The announcement of Bryant's Colorado sexual assault charges obscured the promise of the Lakers' recent offseason acquisitions of Payton and Malone. Regarding news of Bryant, Jackson wrote of his concern but also: "Kobe can be consumed with surprising anger, which he's displayed toward me and toward his teammates....He rebels against authority." Jackson and Laker management decided to loosen their reins on Bryant, who decided to play the season as normal, but with admittedly no patience for O'Neal's comments to the media. As in past seasons, the tensions between the angry Bryant and O'Neal grew, with intense media attention. Jackson, who suggests he has had a tenuous relationship with Bryant ever since a remark he made in a 2001 interview that Bryant "sabotaged" games in high school to win them at the end, states that the Lakers suspended talks over a contract extension after he shouted to General Manager Mitch Kupchak "I won't coach this team next year if [Bryant] is still here. He won't listen to anyone. I've had it with this kid." Bryant, after realizing the apparent finality of his time with Jackson, more or less reached a distanced truce with him. An aging Laker team faced with these strains, veterans learning the triangle offense, and Malone's injury narrowly won the Pacific division and fought its way through the Western Conference playoffs (marked by a series-turning miracle game-winning shot against San Antonio by Derek Fisher and a career game from Kareem Rush to eliminate Minnesota in the conference finals) and advanced to the Finals.

The Lakers faced a less-heralded but deeply talented Detroit Pistons team, where Jackson noted the pros and cons of Detroit coach Larry Brown, saying that Brown was a great coach who got his teams to play well above their previous levels but was so impossible to satisfy that players eventually stopped listening to him; Jackson also noted the difficulties in determining who the "key" to Detroit was (as the Pistons did not have obvious superstars along the lines of Shaq and Kobe) and gearing his Lakers towards stopping that player. The Pistons ended up winning the title with a decisive 4-1 swing, and Jackson wrote that as the series wound down, he realized who the key for Detroit was: Chauncey Billups. The 2003-04 Lakers' season, nicknamed "The Last Chance" and with a theme of sacrifice, ended short of an NBA championship and thus in disappointment.

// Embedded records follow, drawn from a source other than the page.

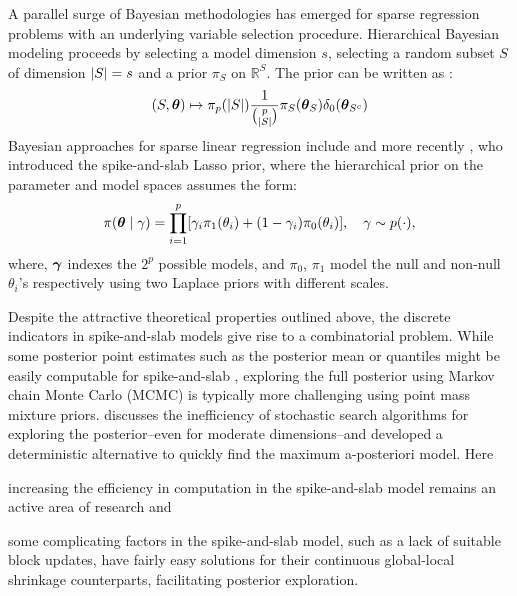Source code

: \documentclass[11pt]{article}
\begin{document}
A parallel surge of Bayesian methodologies has emerged for sparse regression
problems with an underlying variable selection procedure. Hierarchical Bayesian
modeling proceeds by selecting a model dimension $s$, selecting a random subset
$S$ of dimension $\lvert S\rvert = s$ and a prior $\pi_S$ on $\mathbb{R}^{S}$. The
prior can be written as \cite{castillo2015bayesian}:
\begin{equation}
  (S,\boldsymbol{\theta}) \mapsto \pi_p(\lvert S\rvert) \frac{1}{\binom{p}{\lvert S\rvert}}
  \pi_S(\boldsymbol{\theta}_S)\delta_{0}(\boldsymbol{\theta}_{S^c}) \label{eq:bayes-hier}
\end{equation}
Bayesian approaches for sparse linear regression include
\citep{george2000variable,George0000, mitchell88, ishwaran2005spike} and more
recently \cite{rovckova2016spike}, who introduced the spike-and-slab Lasso
prior, where the hierarchical prior on the parameter and model spaces assumes
the form:
\begin{equation}
  \pi(\boldsymbol{\theta} \mid \gamma) = \prod_{i=1}^{p} [\gamma_i \pi_1(\theta_i) +
  (1-\gamma_i) \pi_0(\theta_i)], \quad \gamma \sim p(\cdot), \label{eq:ssl}
\end{equation}
where, $\boldsymbol{\gamma}$ indexes the $2^p$ possible models, and $\pi_0$, $\pi_1$ model
the null and non-null $\theta_i$'s respectively using two Laplace priors with
different scales. 

Despite the attractive theoretical properties outlined above, the discrete
indicators in spike-and-slab models give rise to a combinatorial problem. While
some posterior point estimates such as the posterior mean or quantiles might be
easily computable for spike-and-slab \citep{castillo2012needles,
castillo2015bayesian}, exploring the full posterior using Markov chain Monte
Carlo (MCMC) is typically more challenging using point mass mixture priors. 
\citet{rovckova2016spike} discusses the inefficiency of stochastic search
algorithms for exploring the posterior--even for moderate dimensions--and
developed a deterministic alternative to quickly find the maximum a-posteriori
model. Here 
\begin{enumerate*}
  \item increasing the efficiency in computation in the spike-and-slab model
    remains an active area of research \citep[see, e.g., ][]{rovckova2016spike}
    and
  \item some complicating factors in the spike-and-slab model, such as a lack
    of suitable block updates, have fairly easy solutions for their continuous
    global-local shrinkage counterparts, facilitating posterior exploration. 
\end{enumerate*}
\end{document}
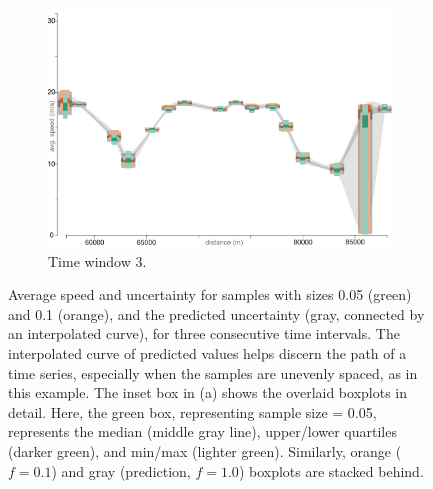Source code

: \begin{figure}[h]
\begin{subfigure}{0.32\textwidth}
        \includegraphics[width=\textwidth]{images/sampling/timestep_c_samples_predicted.png}
        \caption{Time window 3.}
        \label{fig:c}
    \end{subfigure}
     \caption{Average speed and uncertainty for samples with sizes 0.05 (green) and 0.1 (orange), and the predicted uncertainty (gray, connected by an interpolated curve), for three consecutive time intervals. The interpolated curve of predicted values helps discern the path of a time series, especially when the samples are unevenly spaced, as in this example. The inset box in (a) shows the overlaid boxplots in detail. Here, the green box, representing sample size = 0.05, represents the median (middle gray line), upper/lower quartiles (darker green), and min/max (lighter green). Similarly, orange ($f=0.1$) and gray (prediction, $f=1.0$) boxplots are stacked behind.}
     \label{traffic_predicted}
\end{figure}

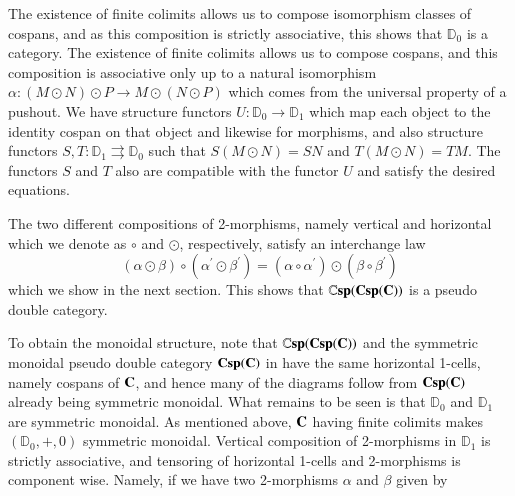 \documentclass[oneside]{amsart}
\newcommand{\lC}{\ensuremath{\mathbb{C}}}
\newcommand{\lD}{\ensuremath{\mathbb{D}}}
\theoremstyle{definition}
\theoremstyle{remark}
\numberwithin{equation}{section}
\begin{document}
The existence of finite colimits allows us to compose isomorphism classes of cospans, and as this composition is strictly associative, this shows that $\lD_{0}$ is a category. The existence of finite colimits allows us to compose cospans, and this composition is associative only up to a natural isomorphism $\alpha \colon (M \odot N) \odot P \to M \odot (N \odot P)$ which comes from the universal property of a pushout. We have structure functors $U \colon \lD_{0} \to \lD_{1}$ which map each object to the identity cospan on that object and likewise for morphisms, and also structure functors $S,T \colon \lD_{1} \rightrightarrows \lD_{0}$ such that $S(M \odot N)=SN$ and $T(M \odot N)=TM$. The functors $S$ and $T$ also are compatible with the functor $U$ and satisfy the desired equations.

The two different compositions of 2-morphisms, namely vertical and horizontal which we denote as $\circ$ and $\odot$, respectively, satisfy an interchange law $$(\alpha \odot \beta) \circ (\alpha^\prime \odot \beta^\prime) = (\alpha \circ \alpha^\prime) \odot (\beta \circ \beta^\prime)$$
which we show in the next section. This shows that $\lC \bold{sp(Csp(C))}$ is a pseudo double category.

To obtain the monoidal structure, note that $\lC \bold{sp(Csp(C))}$ and the symmetric monoidal pseudo double category $\bold{Csp(C)}$ in \cite{Cour} have the same horizontal 1-cells, namely cospans of $\bold{C}$, and hence many of the diagrams follow from $\bold{Csp(C)}$ already being symmetric monoidal. What remains to be seen is that $\lD_{0}$ and $\lD_{1}$ are symmetric monoidal. As mentioned above, $\bold{C}$ having finite colimits makes $(\lD_{0},+,0)$ symmetric monoidal. Vertical composition of 2-morphisms in $\lD_{1}$ is strictly associative, and tensoring of horizontal 1-cells and 2-morphisms is component wise. Namely, if we have two 2-morphisms $\alpha$ and $\beta$ given by
\end{document}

==Aftermath and controversy==
The controversy surrounding the book concerns Jackson's characterization of Bryant and treatment of the breakup. In The Last Season, Jackson suggests Bryant's influence on the dissolution and labels him "uncoachable". According to Jackson, in Bryant's exit interview with him, he stated that O'Neal's fate with the Lakers would affect his decision to return, saying "I'm tired of being a sidekick." Later in a phone call with Lakers owner Jerry Buss, Jackson recounts Buss's explanation of the team's preference for Bryant rather than O'Neal, of which Jackson disapproved: "It's not that I'm enamoured with Kobe's character. But he is twenty-six in August. The seven years ahead are the prime years of his career....I have to serve the people who are loyal to me. My mail runs about 5-1 on Kobe to Shaq." Jackson makes his own departure sound like a mutual decision with Lakers management, saying he was "at peace" with the outcome, but he recorded Buss's remark: "We're going in a different direction." But Jackson's thoughts on Bryant caused the most stir. While calling coaching O'Neal "an experience I will cherish forever," his inflammatory comment on Bryant continued to draw attention when Jackson returned for a second coaching stint with the Lakers on June 15, 2005, a six-year run which resulted in three finals appearances and two championships, with Bryant winning the Finals MVP Award on both occasions.